Write out only the opening lines of the entries, through the line with "Bleeding. Next Procedure/Intervention.".

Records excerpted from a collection
______________________________

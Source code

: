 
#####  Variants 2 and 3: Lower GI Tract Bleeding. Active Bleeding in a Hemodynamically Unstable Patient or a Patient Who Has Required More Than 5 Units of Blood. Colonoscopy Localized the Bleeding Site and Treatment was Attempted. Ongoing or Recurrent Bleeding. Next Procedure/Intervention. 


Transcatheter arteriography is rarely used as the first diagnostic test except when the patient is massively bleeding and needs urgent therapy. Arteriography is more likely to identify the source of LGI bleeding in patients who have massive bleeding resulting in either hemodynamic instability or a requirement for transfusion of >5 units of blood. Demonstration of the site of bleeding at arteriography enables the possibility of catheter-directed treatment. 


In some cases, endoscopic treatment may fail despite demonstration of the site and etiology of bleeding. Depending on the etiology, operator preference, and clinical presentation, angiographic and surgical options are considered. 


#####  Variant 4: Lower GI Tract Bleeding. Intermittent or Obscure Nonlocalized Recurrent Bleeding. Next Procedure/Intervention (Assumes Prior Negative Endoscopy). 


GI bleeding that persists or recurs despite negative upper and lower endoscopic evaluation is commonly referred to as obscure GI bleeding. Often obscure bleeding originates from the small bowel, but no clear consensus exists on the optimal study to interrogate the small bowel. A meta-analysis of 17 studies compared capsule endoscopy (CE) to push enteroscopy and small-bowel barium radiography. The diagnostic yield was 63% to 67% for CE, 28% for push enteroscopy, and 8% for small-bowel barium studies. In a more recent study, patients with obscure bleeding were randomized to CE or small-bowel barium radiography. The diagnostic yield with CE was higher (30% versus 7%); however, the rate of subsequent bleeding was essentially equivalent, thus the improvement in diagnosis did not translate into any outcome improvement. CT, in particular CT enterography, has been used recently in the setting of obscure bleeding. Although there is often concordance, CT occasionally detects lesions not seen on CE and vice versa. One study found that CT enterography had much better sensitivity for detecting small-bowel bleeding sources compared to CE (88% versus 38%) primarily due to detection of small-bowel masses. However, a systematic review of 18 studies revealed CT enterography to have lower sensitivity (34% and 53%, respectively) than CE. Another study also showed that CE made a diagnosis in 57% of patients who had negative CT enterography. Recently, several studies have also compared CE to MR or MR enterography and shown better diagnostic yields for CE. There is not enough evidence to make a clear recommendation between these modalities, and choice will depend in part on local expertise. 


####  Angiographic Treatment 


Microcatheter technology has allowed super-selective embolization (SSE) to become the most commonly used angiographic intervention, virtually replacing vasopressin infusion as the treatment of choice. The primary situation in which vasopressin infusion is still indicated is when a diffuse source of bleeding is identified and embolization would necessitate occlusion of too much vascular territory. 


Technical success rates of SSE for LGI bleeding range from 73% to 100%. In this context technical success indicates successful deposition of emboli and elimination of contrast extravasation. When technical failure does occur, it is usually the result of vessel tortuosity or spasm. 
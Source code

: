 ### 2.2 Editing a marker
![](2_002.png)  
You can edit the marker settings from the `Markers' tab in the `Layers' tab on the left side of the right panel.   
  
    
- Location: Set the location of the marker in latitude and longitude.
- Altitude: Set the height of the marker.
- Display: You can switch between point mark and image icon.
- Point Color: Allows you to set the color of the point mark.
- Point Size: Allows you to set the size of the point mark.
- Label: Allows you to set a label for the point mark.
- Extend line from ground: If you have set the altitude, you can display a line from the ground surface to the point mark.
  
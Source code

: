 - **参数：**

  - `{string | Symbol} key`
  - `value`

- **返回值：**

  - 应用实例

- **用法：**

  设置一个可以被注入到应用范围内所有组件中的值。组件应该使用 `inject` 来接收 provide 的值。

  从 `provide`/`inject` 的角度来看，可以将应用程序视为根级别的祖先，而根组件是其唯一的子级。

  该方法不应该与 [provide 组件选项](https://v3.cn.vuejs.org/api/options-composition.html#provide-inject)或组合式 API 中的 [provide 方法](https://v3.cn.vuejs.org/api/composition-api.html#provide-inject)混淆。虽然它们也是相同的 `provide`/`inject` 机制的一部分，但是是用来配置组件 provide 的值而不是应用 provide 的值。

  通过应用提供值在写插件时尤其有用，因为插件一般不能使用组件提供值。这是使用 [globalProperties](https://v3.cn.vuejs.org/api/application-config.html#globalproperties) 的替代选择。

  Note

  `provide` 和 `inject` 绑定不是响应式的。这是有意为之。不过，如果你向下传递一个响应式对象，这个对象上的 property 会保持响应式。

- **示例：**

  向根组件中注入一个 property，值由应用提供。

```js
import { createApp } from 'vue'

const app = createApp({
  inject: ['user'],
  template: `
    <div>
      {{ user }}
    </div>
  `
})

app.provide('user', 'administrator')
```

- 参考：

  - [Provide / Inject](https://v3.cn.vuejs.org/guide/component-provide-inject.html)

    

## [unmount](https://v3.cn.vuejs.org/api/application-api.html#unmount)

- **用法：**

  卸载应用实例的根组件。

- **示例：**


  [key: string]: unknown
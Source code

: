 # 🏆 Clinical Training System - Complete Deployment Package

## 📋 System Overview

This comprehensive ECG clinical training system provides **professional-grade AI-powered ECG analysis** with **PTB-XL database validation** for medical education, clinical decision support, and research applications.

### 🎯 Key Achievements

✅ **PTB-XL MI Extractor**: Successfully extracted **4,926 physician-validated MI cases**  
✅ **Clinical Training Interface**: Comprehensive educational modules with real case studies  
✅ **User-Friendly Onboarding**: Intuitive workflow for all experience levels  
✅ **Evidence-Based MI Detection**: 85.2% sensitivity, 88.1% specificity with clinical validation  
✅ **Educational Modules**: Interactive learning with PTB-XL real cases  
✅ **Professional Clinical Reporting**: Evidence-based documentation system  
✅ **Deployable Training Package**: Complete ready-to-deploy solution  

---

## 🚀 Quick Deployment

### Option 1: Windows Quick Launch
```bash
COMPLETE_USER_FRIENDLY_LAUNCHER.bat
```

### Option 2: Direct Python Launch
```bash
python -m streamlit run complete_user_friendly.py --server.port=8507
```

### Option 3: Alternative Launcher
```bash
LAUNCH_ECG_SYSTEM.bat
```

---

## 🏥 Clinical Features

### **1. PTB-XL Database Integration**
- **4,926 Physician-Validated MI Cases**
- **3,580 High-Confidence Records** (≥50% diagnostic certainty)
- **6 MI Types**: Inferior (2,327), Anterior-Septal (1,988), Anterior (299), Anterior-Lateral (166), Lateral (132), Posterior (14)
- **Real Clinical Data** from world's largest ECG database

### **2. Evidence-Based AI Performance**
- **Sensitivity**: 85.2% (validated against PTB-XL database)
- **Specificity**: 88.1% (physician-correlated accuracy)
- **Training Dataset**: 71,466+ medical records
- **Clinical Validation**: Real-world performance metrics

______________________________

**Solution:**
Source code

: 
#####  Variants 2 and 3: Lower GI Tract Bleeding. Active Bleeding in a Hemodynamically Unstable Patient or a Patient Who Has Required More Than 5 Units of Blood. Colonoscopy Localized the Bleeding Site and Treatment was Attempted. Ongoing or Recurrent Bleeding. Next Procedure/Intervention. 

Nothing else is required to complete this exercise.